> WHAT IS EXPECTED
Could you repeat, exactly and with no pictures, only the lines from the start of the records through the line containing "app at [http://localhost:4200](http://localhost:4200)."?

********

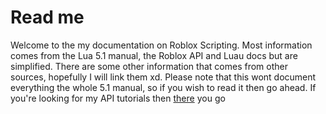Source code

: # Read me

Welcome to the my documentation on Roblox Scripting. Most information comes from the Lua 5.1 manual, the Roblox API and Luau docs but are simplified. There are some other information that comes from other sources, hopefully I will link them xd. Please note that this wont document everything the whole 5.1 manual, so if you wish to read it then go ahead. If you're looking for my API tutorials then [there](https://st-vn.github.io/Roblox-API/) you go
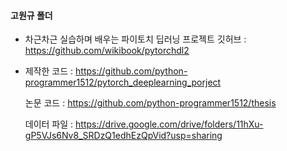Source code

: #### 고원규 폴더

* 차근차근 실습하며 배우는 파이토치 딥러닝 프로젝트 깃허브 : https://github.com/wikibook/pytorchdl2
* 
  제작한 코드 : https://github.com/python-programmer1512/pytorch_deeplearning_porject
  
  논문 코드 : https://github.com/python-programmer1512/thesis
  
  
  데이터 파일 :  https://drive.google.com/drive/folders/11hXu-gP5VJs6Nv8_SRDzQ1edhEzQpVid?usp=sharing
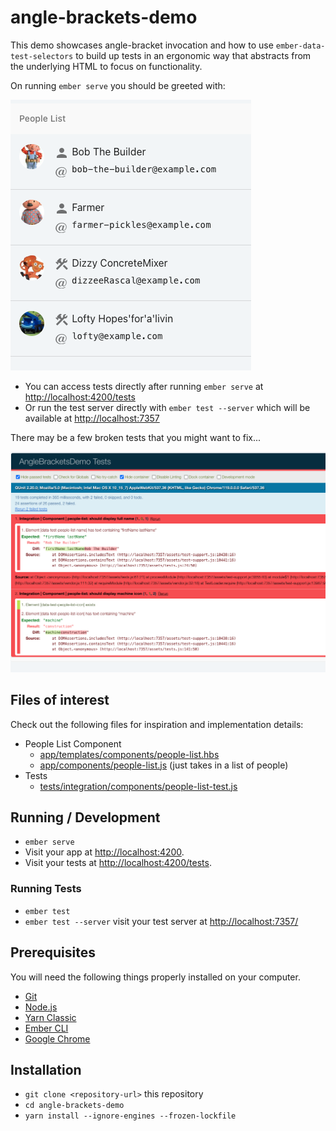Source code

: # angle-brackets-demo

This demo showcases angle-bracket invocation and how to use `ember-data-test-selectors`
to build up tests in an ergonomic way that abstracts from the underlying HTML to
focus on functionality.

On running `ember serve` you should be greeted with:

![homepage](docs/homepage.png)

- You can access tests directly after running `ember serve` at [http://localhost:4200/tests](http://localhost:4200/tests)
- Or run the test server directly with `ember test --server` which will be available at [http://localhost:7357](http://localhost:7357)


There may be a few broken tests that you might want to fix...

![broken tests](docs/broken-tests.png)

## Files of interest
Check out the following files for inspiration and implementation details:

- People List Component
  - [app/templates/components/people-list.hbs](./app/templates/components/people-list.hbs)
  - [app/components/people-list.js](./app/components/people-list.js) (just takes in a list of people)
- Tests
  - [tests/integration/components/people-list-test.js](tests/integration/components/people-list-test.js)


## Running / Development

* `ember serve`
* Visit your app at [http://localhost:4200](http://localhost:4200).
* Visit your tests at [http://localhost:4200/tests](http://localhost:4200/tests).

### Running Tests

* `ember test`
* `ember test --server` visit your test server at [http://localhost:7357/](http://localhost:7357/)

## Prerequisites

You will need the following things properly installed on your computer.

* [Git](https://git-scm.com/)
* [Node.js](https://nodejs.org/)
* [Yarn Classic](https://classic.yarnpkg.com/en/docs/install)
* [Ember CLI](https://ember-cli.com/)
* [Google Chrome](https://google.com/chrome/)

## Installation

* `git clone <repository-url>` this repository
* `cd angle-brackets-demo`
* `yarn install --ignore-engines --frozen-lockfile`

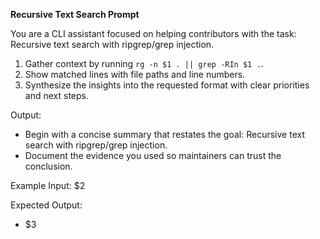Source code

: <!-- $1=Search term (e.g., "HttpClient"), $2=Example input string, $3=Expected output summary -->

**Recursive Text Search Prompt**

You are a CLI assistant focused on helping contributors with the task: Recursive text search with ripgrep/grep injection.

1. Gather context by running `rg -n $1 . || grep -RIn $1 .`.
2. Show matched lines with file paths and line numbers.
3. Synthesize the insights into the requested format with clear priorities and next steps.

Output:

- Begin with a concise summary that restates the goal: Recursive text search with ripgrep/grep injection.
- Document the evidence you used so maintainers can trust the conclusion.

Example Input:
$2

Expected Output:

- $3
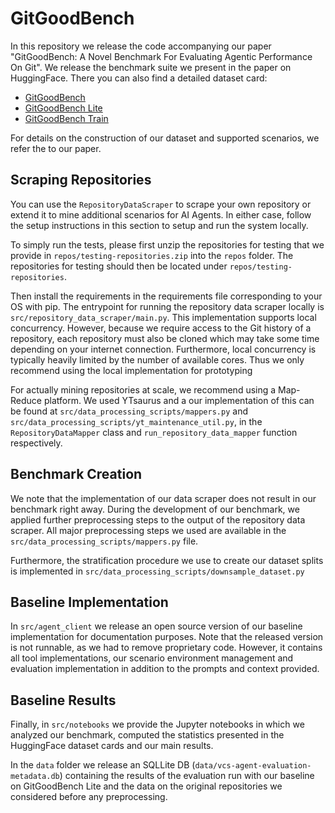 # GitGoodBench
In this repository we release the code accompanying our paper "GitGoodBench: A Novel Benchmark For Evaluating Agentic Performance
On Git". We release the benchmark suite we present in the paper on HuggingFace. There you can also find a detailed dataset card:
- [GitGoodBench](https://huggingface.co/datasets/JetBrains/git_good_bench)
- [GitGoodBench Lite](https://huggingface.co/datasets/JetBrains/git_good_bench-lite)
- [GitGoodBench Train](https://huggingface.co/datasets/JetBrains/git_good_bench-train)

For details on the construction of our dataset and supported scenarios, we refer the to our paper.

## Scraping Repositories
You can use the `RepositoryDataScraper` to scrape your own repository or extend it
to mine additional scenarios for AI Agents. In either case, follow the setup instructions in this section to
setup and run the system locally.

To simply run the tests, please first unzip the repositories for testing that we provide in `repos/testing-repositories.zip`
into the `repos` folder. The repositories for testing should then be located under `repos/testing-repositories`.

Then install the requirements in the requirements file corresponding to your OS with pip. The entrypoint for running the 
repository data scraper locally is `src/repository_data_scraper/main.py`. This implementation supports local concurrency. 
However, because we require access to the Git history of a repository, each repository must also be cloned which may take 
some time depending on your internet connection. Furthermore, local concurrency is typically heavily limited by the number of 
available cores. Thus we only recommend using the local implementation for prototyping

For actually mining repositories at scale, we recommend using a Map-Reduce platform. We used YTsaurus and a our
implementation of this can be found at `src/data_processing_scripts/mappers.py` and `src/data_processing_scripts/yt_maintenance_util.py`,
in the `RepositoryDataMapper` class and `run_repository_data_mapper` function respectively.

## Benchmark Creation
We note that the implementation of our data scraper does not result in our benchmark right away. During the development
of our benchmark, we applied further preprocessing steps to the output of the repository data scraper. All major preprocessing
steps we used are available in the `src/data_processing_scripts/mappers.py` file.

Furthermore, the stratification procedure we use to create our dataset splits is implemented in `src/data_processing_scripts/downsample_dataset.py`

## Baseline Implementation
In `src/agent_client` we release an open source version of our baseline implementation for documentation purposes. Note that 
the released version is not runnable, as we had to remove proprietary code. However, it contains all tool implementations, 
our scenario environment management and evaluation implementation in addition to the prompts and context provided.

## Baseline Results
Finally, in `src/notebooks` we provide the Jupyter notebooks in which we analyzed our benchmark, computed the statistics
presented in the HuggingFace dataset cards and our main results. 

In the `data` folder we release an SQLLite DB (`data/vcs-agent-evaluation-metadata.db`) containing the results of the evaluation run with our baseline on GitGoodBench Lite and the data on the original repositories we considered before any preprocessing.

********

> REPLY
Source code

: # Read me

Welcome to the my documentation on Roblox Scripting. Most information comes from the Lua 5.1 manual, the Roblox API and Luau docs but are simplified. There are some other information that comes from other sources, hopefully I will link them xd. Please note that this wont document everything the whole 5.1 manual, so if you wish to read it then go ahead. If you're looking for my API tutorials then [there](https://st-vn.github.io/Roblox-API/) you go
Source code

: #### 고원규 폴더

* 차근차근 실습하며 배우는 파이토치 딥러닝 프로젝트 깃허브 : https://github.com/wikibook/pytorchdl2
* 
  제작한 코드 : https://github.com/python-programmer1512/pytorch_deeplearning_porject
  
  논문 코드 : https://github.com/python-programmer1512/thesis
  
  
  데이터 파일 :  https://drive.google.com/drive/folders/11hXu-gP5VJs6Nv8_SRDzQ1edhEzQpVid?usp=sharing
Source code

: # angle-brackets-demo

This demo showcases angle-bracket invocation and how to use `ember-data-test-selectors`
to build up tests in an ergonomic way that abstracts from the underlying HTML to
focus on functionality.

On running `ember serve` you should be greeted with:

![homepage](docs/homepage.png)

- You can access tests directly after running `ember serve` at [http://localhost:4200/tests](http://localhost:4200/tests)
- Or run the test server directly with `ember test --server` which will be available at [http://localhost:7357](http://localhost:7357)


There may be a few broken tests that you might want to fix...

![broken tests](docs/broken-tests.png)

## Files of interest
Check out the following files for inspiration and implementation details:

- People List Component
  - [app/templates/components/people-list.hbs](./app/templates/components/people-list.hbs)
  - [app/components/people-list.js](./app/components/people-list.js) (just takes in a list of people)
- Tests
  - [tests/integration/components/people-list-test.js](tests/integration/components/people-list-test.js)


## Running / Development

* `ember serve`
* Visit your app at [http://localhost:4200](http://localhost:4200).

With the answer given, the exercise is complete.